* **Description of the task**
Set down exactly the lines below, starting at the one that contains "money loss bets:0\" and ending at the one that contains "3. **Bookmarked Ads**", with both of those lines included and nothing else.

* **Records for the exercise**
◆ ◆ ◆

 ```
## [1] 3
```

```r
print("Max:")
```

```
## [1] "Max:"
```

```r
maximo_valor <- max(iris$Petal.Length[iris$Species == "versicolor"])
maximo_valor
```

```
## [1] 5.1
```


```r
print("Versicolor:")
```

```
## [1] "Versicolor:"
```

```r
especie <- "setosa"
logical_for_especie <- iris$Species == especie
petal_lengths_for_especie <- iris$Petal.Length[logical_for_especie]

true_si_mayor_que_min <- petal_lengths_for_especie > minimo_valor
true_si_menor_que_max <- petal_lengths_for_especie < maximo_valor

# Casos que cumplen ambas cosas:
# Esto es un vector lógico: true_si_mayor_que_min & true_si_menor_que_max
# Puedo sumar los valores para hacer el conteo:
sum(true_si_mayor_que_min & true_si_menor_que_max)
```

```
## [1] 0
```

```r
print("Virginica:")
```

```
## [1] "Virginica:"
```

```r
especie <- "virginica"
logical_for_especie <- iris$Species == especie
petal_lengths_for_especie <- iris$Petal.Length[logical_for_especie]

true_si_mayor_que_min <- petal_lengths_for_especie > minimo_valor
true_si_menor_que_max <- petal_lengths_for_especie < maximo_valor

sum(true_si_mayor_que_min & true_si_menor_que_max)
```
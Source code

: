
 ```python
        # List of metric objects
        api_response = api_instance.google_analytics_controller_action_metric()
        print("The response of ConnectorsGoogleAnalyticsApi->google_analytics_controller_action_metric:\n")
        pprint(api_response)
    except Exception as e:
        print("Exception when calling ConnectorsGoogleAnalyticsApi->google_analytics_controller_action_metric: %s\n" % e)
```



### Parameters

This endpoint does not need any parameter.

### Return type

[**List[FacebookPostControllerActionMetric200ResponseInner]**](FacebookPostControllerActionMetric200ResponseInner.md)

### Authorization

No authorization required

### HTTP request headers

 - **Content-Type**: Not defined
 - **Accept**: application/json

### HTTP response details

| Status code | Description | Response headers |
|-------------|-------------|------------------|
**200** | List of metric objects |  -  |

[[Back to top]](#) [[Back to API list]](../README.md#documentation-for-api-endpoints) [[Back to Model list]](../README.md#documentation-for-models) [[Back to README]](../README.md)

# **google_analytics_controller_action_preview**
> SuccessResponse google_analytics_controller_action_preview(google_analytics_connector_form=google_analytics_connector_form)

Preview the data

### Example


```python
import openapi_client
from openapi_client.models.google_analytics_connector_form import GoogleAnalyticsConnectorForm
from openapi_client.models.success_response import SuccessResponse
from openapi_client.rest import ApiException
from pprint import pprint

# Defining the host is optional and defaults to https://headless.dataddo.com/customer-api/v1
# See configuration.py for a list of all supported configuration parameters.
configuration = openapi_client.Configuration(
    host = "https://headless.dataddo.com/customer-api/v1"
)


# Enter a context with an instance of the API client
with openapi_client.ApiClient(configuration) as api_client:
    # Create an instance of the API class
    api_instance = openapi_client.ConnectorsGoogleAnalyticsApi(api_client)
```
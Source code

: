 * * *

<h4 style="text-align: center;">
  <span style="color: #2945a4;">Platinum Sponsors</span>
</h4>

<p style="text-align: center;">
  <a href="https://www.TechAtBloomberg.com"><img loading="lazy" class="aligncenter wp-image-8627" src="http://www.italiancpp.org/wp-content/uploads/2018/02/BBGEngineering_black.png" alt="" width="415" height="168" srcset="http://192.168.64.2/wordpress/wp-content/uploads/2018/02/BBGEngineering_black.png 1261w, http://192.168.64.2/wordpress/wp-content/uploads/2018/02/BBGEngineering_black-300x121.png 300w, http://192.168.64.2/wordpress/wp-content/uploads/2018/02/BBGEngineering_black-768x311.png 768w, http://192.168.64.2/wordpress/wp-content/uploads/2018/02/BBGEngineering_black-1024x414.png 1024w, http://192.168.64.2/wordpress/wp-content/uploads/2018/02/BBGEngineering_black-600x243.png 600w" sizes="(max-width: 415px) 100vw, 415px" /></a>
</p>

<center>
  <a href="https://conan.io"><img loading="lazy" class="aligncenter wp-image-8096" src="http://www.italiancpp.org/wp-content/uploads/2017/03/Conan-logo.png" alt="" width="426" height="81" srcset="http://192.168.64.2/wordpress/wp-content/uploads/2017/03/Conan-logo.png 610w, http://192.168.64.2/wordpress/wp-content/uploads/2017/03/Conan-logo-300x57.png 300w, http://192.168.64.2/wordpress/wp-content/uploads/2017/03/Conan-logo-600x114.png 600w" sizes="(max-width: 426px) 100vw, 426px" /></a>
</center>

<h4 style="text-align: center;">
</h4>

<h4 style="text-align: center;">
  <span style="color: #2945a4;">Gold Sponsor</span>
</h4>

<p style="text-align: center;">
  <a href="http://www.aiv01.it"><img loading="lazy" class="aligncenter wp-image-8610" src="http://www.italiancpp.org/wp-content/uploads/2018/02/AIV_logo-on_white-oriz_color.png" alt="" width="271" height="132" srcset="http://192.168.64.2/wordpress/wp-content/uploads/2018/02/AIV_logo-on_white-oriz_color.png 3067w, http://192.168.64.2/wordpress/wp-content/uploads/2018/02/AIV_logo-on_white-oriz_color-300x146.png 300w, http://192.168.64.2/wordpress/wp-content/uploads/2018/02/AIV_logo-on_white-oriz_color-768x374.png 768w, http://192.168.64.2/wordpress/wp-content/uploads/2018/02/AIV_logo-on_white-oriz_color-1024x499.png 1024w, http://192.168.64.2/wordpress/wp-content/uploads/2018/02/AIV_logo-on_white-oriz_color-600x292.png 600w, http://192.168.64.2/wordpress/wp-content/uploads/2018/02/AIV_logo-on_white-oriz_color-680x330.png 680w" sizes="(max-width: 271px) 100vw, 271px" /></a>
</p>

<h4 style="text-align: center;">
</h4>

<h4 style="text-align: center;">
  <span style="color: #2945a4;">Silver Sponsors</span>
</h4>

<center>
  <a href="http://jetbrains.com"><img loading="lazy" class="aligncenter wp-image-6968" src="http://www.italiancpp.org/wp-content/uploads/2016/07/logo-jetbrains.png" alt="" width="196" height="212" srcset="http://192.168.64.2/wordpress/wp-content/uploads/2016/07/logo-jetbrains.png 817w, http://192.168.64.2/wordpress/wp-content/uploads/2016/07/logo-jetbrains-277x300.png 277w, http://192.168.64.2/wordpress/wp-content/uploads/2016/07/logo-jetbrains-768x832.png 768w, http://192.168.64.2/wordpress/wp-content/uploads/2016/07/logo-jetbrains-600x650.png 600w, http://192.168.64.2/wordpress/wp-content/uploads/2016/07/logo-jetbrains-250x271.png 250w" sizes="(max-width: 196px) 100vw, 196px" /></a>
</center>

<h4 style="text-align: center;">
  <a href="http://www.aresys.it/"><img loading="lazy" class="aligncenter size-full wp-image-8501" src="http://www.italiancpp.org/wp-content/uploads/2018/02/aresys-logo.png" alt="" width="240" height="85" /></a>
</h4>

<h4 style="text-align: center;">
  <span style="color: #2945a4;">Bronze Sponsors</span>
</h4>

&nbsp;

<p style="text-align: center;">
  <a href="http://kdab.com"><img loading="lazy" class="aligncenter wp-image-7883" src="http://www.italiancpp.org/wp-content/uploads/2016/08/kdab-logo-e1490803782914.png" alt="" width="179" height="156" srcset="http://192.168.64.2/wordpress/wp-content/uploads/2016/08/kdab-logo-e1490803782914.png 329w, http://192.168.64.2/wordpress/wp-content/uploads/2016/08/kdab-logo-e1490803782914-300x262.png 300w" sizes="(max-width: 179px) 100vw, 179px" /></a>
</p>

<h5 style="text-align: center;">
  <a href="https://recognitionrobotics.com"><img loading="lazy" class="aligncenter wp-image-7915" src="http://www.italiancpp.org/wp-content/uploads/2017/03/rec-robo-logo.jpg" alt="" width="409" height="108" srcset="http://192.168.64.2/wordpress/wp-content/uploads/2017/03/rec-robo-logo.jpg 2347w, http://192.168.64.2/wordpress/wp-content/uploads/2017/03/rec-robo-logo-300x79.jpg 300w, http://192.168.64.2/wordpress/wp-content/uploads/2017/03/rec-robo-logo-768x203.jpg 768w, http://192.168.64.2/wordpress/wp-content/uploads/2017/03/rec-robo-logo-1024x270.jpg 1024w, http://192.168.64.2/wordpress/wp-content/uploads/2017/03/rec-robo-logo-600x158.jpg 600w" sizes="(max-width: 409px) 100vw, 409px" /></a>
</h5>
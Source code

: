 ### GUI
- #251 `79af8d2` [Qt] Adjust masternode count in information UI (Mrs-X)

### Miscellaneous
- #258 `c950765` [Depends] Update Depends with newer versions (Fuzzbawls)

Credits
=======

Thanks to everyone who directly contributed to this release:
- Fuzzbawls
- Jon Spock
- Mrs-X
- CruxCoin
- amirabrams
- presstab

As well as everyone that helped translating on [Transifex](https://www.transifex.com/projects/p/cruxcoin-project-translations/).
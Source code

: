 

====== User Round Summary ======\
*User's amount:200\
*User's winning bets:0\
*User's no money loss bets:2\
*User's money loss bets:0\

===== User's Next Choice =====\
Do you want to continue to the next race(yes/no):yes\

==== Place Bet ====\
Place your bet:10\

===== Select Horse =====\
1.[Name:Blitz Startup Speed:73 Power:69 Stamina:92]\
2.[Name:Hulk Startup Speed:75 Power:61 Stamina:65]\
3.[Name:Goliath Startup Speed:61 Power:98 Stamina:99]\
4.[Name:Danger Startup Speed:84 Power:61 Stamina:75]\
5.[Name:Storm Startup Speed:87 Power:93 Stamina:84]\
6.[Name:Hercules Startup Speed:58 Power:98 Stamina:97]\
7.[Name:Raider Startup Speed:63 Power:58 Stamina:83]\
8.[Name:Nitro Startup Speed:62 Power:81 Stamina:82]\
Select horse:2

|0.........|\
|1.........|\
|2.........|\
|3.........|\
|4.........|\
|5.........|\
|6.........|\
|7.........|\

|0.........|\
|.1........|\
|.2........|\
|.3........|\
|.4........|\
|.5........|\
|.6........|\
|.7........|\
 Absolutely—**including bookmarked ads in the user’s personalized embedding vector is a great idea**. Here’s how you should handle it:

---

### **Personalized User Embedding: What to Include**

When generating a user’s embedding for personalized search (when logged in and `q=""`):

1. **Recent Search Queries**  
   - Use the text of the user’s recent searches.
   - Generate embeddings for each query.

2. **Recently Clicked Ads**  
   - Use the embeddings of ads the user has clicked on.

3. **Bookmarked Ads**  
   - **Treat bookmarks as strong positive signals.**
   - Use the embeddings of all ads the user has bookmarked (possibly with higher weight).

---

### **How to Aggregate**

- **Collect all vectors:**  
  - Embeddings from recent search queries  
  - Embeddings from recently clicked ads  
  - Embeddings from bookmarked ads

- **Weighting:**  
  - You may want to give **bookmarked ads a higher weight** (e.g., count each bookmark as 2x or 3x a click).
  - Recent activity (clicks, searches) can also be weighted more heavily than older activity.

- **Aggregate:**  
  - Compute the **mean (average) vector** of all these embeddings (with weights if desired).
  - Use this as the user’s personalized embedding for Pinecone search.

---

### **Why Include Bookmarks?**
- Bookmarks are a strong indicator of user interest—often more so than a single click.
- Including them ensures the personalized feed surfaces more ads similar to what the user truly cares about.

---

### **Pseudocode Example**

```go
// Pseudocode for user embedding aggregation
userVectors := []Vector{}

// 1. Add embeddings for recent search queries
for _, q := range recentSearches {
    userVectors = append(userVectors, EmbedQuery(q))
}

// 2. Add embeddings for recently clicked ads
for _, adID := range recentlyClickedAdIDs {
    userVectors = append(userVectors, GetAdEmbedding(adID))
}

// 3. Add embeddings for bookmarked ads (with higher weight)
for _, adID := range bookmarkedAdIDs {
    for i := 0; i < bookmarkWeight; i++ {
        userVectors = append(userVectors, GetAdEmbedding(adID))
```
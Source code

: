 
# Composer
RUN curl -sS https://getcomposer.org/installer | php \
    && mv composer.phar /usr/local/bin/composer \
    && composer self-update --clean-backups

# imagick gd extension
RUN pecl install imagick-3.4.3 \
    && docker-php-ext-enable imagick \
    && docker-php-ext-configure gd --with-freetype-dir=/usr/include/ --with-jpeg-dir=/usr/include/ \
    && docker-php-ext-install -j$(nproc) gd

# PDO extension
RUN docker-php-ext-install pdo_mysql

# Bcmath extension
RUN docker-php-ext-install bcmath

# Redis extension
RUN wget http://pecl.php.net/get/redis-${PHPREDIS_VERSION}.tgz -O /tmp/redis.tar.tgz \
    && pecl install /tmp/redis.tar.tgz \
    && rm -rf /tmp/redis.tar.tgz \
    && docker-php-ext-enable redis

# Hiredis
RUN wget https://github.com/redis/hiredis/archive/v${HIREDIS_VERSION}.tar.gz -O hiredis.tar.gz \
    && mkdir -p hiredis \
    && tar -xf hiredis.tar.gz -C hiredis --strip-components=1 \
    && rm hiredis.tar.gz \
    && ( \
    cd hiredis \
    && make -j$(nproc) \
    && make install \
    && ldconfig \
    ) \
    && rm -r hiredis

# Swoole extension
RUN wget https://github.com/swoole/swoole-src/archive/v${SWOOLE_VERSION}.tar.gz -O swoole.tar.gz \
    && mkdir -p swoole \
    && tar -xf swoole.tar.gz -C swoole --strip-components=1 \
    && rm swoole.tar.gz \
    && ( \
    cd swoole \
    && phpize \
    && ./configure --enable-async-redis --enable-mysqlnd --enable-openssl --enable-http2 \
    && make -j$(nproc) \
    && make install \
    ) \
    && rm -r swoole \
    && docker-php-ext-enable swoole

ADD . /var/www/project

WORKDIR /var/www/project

◆ ◆ ◆

* **Task answer**
*User's money loss bets:0\

===== User's Next Choice =====\
Do you want to continue to the next race(yes/no):yes\

==== Place Bet ====\
Place your bet:10\

===== Select Horse =====\
1.[Name:Blitz Startup Speed:73 Power:69 Stamina:92]\
2.[Name:Hulk Startup Speed:75 Power:61 Stamina:65]\
3.[Name:Goliath Startup Speed:61 Power:98 Stamina:99]\
4.[Name:Danger Startup Speed:84 Power:61 Stamina:75]\
5.[Name:Storm Startup Speed:87 Power:93 Stamina:84]\
6.[Name:Hercules Startup Speed:58 Power:98 Stamina:97]\
7.[Name:Raider Startup Speed:63 Power:58 Stamina:83]\
8.[Name:Nitro Startup Speed:62 Power:81 Stamina:82]\
Select horse:2

|0.........|\
|1.........|\
|2.........|\
|3.........|\
|4.........|\
|5.........|\
|6.........|\
|7.........|\

|0.........|\
|.1........|\
|.2........|\
|.3........|\
|.4........|\
|.5........|\
|.6........|\
|.7........|\
 Absolutely—**including bookmarked ads in the user’s personalized embedding vector is a great idea**. Here’s how you should handle it:

---

### **Personalized User Embedding: What to Include**

When generating a user’s embedding for personalized search (when logged in and `q=""`):

1. **Recent Search Queries**  
   - Use the text of the user’s recent searches.
   - Generate embeddings for each query.

2. **Recently Clicked Ads**  
   - Use the embeddings of ads the user has clicked on.

3. **Bookmarked Ads**  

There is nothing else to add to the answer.